◆ EXERCISE DETAILS
Whenever a line in the data below includes the string "label", copy it out.

☆ ☆ ☆ ☆ ☆

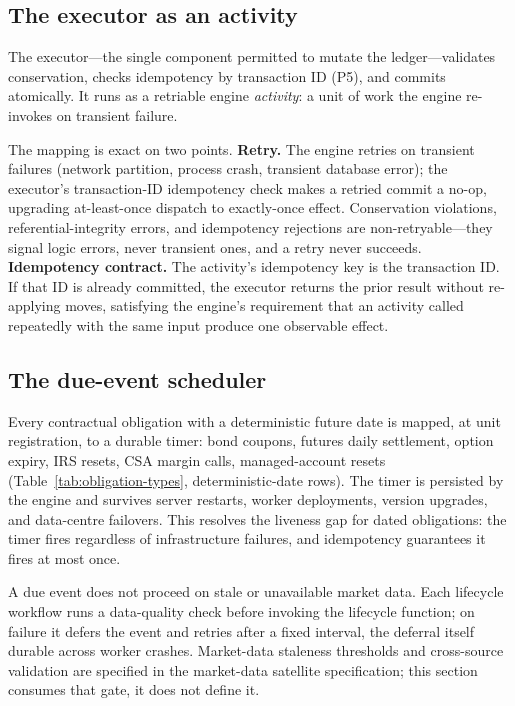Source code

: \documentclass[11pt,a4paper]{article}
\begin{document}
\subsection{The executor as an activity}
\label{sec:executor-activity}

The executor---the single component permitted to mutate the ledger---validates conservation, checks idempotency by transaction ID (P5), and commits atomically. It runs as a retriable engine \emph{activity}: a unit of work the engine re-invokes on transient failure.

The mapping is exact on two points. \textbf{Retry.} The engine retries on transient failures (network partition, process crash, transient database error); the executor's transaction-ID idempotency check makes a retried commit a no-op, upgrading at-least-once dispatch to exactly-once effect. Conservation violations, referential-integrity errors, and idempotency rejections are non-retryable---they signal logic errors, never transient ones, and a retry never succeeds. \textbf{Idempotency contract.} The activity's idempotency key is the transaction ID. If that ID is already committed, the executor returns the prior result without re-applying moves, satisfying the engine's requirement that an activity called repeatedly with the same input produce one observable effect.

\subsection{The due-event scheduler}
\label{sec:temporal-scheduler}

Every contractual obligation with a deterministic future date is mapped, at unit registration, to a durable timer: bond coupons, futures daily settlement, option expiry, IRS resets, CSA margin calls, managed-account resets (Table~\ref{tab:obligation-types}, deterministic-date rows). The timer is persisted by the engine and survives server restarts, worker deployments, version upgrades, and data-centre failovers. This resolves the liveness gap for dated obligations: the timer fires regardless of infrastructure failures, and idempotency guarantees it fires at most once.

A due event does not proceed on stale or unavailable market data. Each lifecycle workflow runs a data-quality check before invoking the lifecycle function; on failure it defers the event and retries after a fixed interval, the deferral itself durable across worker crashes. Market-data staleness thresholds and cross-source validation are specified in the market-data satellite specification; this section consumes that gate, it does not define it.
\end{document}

☆ ☆ ☆ ☆ ☆

◆ EXERCISE SOLUTION
\label{sec:executor-activity}
\label{sec:temporal-scheduler}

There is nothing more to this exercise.